都市計画区域内において、都市の環境保全や利便の向上のために設けられるものであり、建築基準法において建築できる建築物の種類や規模の制限などが地域ごとに定められています。
大きく分けて住居系・商業系・工業系の3種類があり、さらに13種類の地域に分けられています。
このような、色分けされた「都市計画図」が各市町村において公表されています。
原則として、敷地が属している用途地域の制限に従って建築をすることになりますが、一つの敷地が複数の異なる用途地域にまたがっている、というケースも少なくありません。そういった場合にその土地に係る制限はどのようになるのかお話ししていきたいと思います。

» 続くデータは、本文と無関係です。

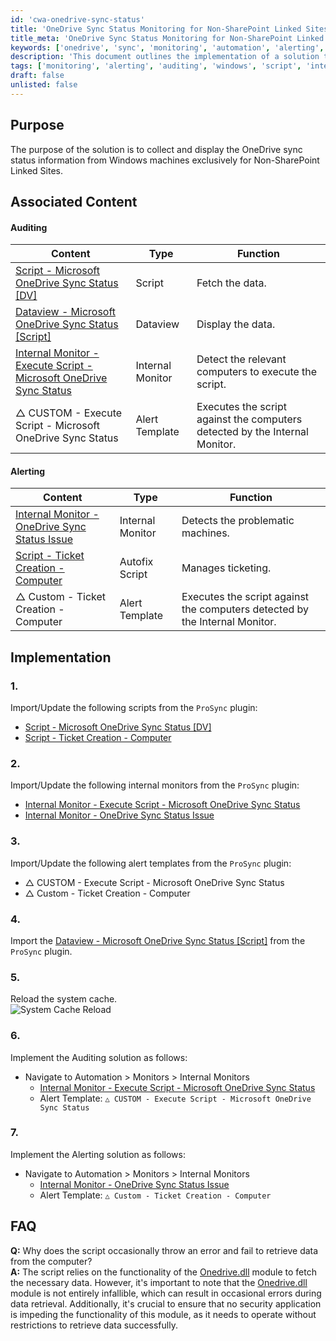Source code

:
 ```yaml
---
id: 'cwa-onedrive-sync-status'
title: 'OneDrive Sync Status Monitoring for Non-SharePoint Linked Sites'
title_meta: 'OneDrive Sync Status Monitoring for Non-SharePoint Linked Sites'
keywords: ['onedrive', 'sync', 'monitoring', 'automation', 'alerting', 'auditing']
description: 'This document outlines the implementation of a solution to collect and display OneDrive sync status information from Windows machines, specifically for Non-SharePoint Linked Sites. It includes associated content for auditing and alerting, as well as a detailed implementation guide and FAQs regarding potential errors in data retrieval.'
tags: ['monitoring', 'alerting', 'auditing', 'windows', 'script', 'internal-monitor', 'ticketing']
draft: false
unlisted: false
---
```

## Purpose

The purpose of the solution is to collect and display the OneDrive sync status information from Windows machines exclusively for Non-SharePoint Linked Sites.

## Associated Content

#### Auditing

| Content                                                                 | Type           | Function                                                   |
|-------------------------------------------------------------------------|----------------|------------------------------------------------------------|
| [Script - Microsoft OneDrive Sync Status [DV]](https://proval.itglue.com/DOC-5078775-14227796) | Script         | Fetch the data.                                           |
| [Dataview - Microsoft OneDrive Sync Status [Script]](https://proval.itglue.com/DOC-5078775-14227800) | Dataview       | Display the data.                                         |
| [Internal Monitor - Execute Script - Microsoft OneDrive Sync Status](https://proval.itglue.com/DOC-5078775-14241947) | Internal Monitor | Detect the relevant computers to execute the script.     |
| △ CUSTOM - Execute Script - Microsoft OneDrive Sync Status              | Alert Template | Executes the script against the computers detected by the Internal Monitor. |

#### Alerting

| Content                                                                 | Type           | Function                                                   |
|-------------------------------------------------------------------------|----------------|------------------------------------------------------------|
| [Internal Monitor - OneDrive Sync Status Issue](https://proval.itglue.com/DOC-5078775-15373743) | Internal Monitor | Detects the problematic machines.                          |
| [Script - Ticket Creation - Computer](https://proval.itglue.com/DOC-5078775-9098338) | Autofix Script | Manages ticketing.                                        |
| △ Custom - Ticket Creation - Computer                                     | Alert Template | Executes the script against the computers detected by the Internal Monitor. |

## Implementation

### 1.
Import/Update the following scripts from the `ProSync` plugin:
- [Script - Microsoft OneDrive Sync Status [DV]](https://proval.itglue.com/DOC-5078775-14227796)  
- [Script - Ticket Creation - Computer](https://proval.itglue.com/DOC-5078775-9098338)  

### 2.
Import/Update the following internal monitors from the `ProSync` plugin:
- [Internal Monitor - Execute Script - Microsoft OneDrive Sync Status](https://proval.itglue.com/DOC-5078775-14241947)  
- [Internal Monitor - OneDrive Sync Status Issue](https://proval.itglue.com/DOC-5078775-15373743)  

### 3.
Import/Update the following alert templates from the `ProSync` plugin:
- △ CUSTOM - Execute Script - Microsoft OneDrive Sync Status  
- △ Custom - Ticket Creation - Computer  

### 4.
Import the [Dataview - Microsoft OneDrive Sync Status [Script]](https://proval.itglue.com/DOC-5078775-14227800) from the `ProSync` plugin.

### 5.
Reload the system cache.  
![System Cache Reload](5078775/docs/14241950/images/22350498)

### 6.
Implement the Auditing solution as follows:
- Navigate to Automation > Monitors > Internal Monitors
  - [Internal Monitor - Execute Script - Microsoft OneDrive Sync Status](https://proval.itglue.com/DOC-5078775-14241947)  
  - Alert Template: `△ CUSTOM - Execute Script - Microsoft OneDrive Sync Status`

### 7.
Implement the Alerting solution as follows:
- Navigate to Automation > Monitors > Internal Monitors
  - [Internal Monitor - OneDrive Sync Status Issue](https://proval.itglue.com/DOC-5078775-15373743)  
  - Alert Template: `△ Custom - Ticket Creation - Computer`

## FAQ

**Q:** Why does the script occasionally throw an error and fail to retrieve data from the computer?  
**A:** The script relies on the functionality of the [Onedrive.dll](https://github.com/rodneyviana/ODSyncService) module to fetch the necessary data. However, it's important to note that the [Onedrive.dll](https://github.com/rodneyviana/ODSyncService) module is not entirely infallible, which can result in occasional errors during data retrieval. Additionally, it's crucial to ensure that no security application is impeding the functionality of this module, as it needs to operate without restrictions to retrieve data successfully.

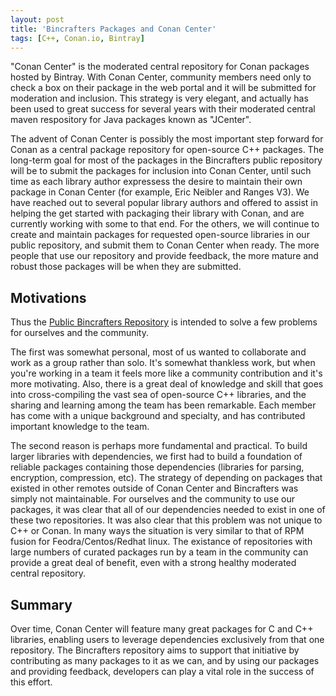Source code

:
 ```yaml
---
layout: post
title: 'Bincrafters Packages and Conan Center'
tags: [C++, Conan.io, Bintray]
---
```


"Conan Center" is the moderated central repository for Conan packages hosted by Bintray.  With Conan Center, community members need only to check a box on their package in the web portal and it will be submitted for moderation and inclusion.  This strategy is very elegant, and actually has been used to great success for several years with their moderated central maven respository for Java packages known as "JCenter".  

The advent of Conan Center is possibly the most important step forward for Conan as a central package repository for open-source C++ packages.  The long-term goal for most of the packages in the Bincrafters public repository will be to submit the packages for inclusion into Conan Center, until such time as each library author expressess the desire to maintain their own package in Conan Center (for example, Eric Neibler and Ranges V3).  We have reached out to several popular library authors and offered to assist in helping the get started with packaging their library with Conan, and are currently working with some to that end. For the others, we will continue to create and maintain packages for requested open-source libraries in our public repository, and submit them to Conan Center when ready. The more people that use our repository and provide feedback, the more mature and robust those packages will be when they are submitted.  

## Motivations 

Thus the [Public Bincrafters Repository](https://bintray.com/bincrafters/public-conan) is intended to solve a few problems for ourselves and the community.  

The first was somewhat personal, most of us wanted to collaborate and work as a group rather than solo.  It's somewhat thankless work, but when you're working in a team it feels more like a community contribution and it's more motivating.  Also, there is a great deal of knowledge and skill that goes into cross-compiling the vast sea of open-source C++ libraries, and the sharing and learning among the team has been remarkable.  Each member has come with a unique background and specialty, and has contributed important knowledge to the team. 

The second reason is perhaps more fundamental and practical.  To build larger libraries with dependencies, we first had to build a foundation of reliable packages containing those dependencies (libraries for parsing, encryption, compression, etc).  The strategy of depending on packages that existed in other remotes outside of Conan Center and Bincrafters was simply not maintainable.  For ourselves and the community to use our packages, it was clear that all of our dependencies needed to exist in one of these two repositories.  It was also clear that this problem was not unique to C++ or Conan.  In many ways the situation is very similar to that of RPM fusion for Feodra/Centos/Redhat linux.  The existance of repositories with large numbers of curated packages run by a team in the community can provide a great deal of benefit, even with a strong healthy moderated central repository. 

## Summary

Over time, Conan Center will feature many great packages for C and C++ libraries, enabling users to leverage dependencies exclusively from that one repository. The Bincrafters repository aims to support that initiative by contributing as many packages to it as we can, and by using our packages and providing feedback, developers can play a vital role in the success of this effort.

建築物の敷地が区域・地域又は地区の内外にわたる場合の措置については、建築基準法第91条(以下「法第91条」)にあり、条文の内容は以下の通りとなっています。
『建築物の敷地がこの法律の規定(第52条、第53条、第54条から第56条の2まで、第57条の2、第57条の3、第67条第1項及び第2項並びに別表第3の規定を除く。以下この状において同じ。)による建築物の敷地、構造、建築設備又は用途に関する禁止または制限を受ける区域(第22条第1項の市街地の区域を除く。以下この状において同じ。)、地域(防火地域及び準防火地域を除く。以下この状において同じ。)、又は地区(高度地区を除く。以下この状において同じ。)の内外にわたる場合においては、その建築物又はその敷地の全部について敷地の過半の属する区域、地域又は地区内の 建築物に関するこの法律規定またはこの法律に基づく命令の規定を適用する』
複雑な条文ですが、( )内の条文や地域等に関しては上記の規定からは除かれます。
よって、法第91条に記載されていない建築物の用途(法第48条)や居室の有効採光面積(法第28条)、ほかには建築物の敷地面積の最低限度(法第53条の2)も、敷地の過半の属する地域の制限が適用されることになります。
例えば上記のように・・・
400㎡の敷地のうち、第1種住居地域の部分の面積が300㎡・近隣商業地域の部分の面積が100㎡であれば、面積の多い第1種住居地域の制限が適用されます(例として、近隣商業地域ではカラオケボックスが建築できますが、上記の敷地の例では建築ができません)。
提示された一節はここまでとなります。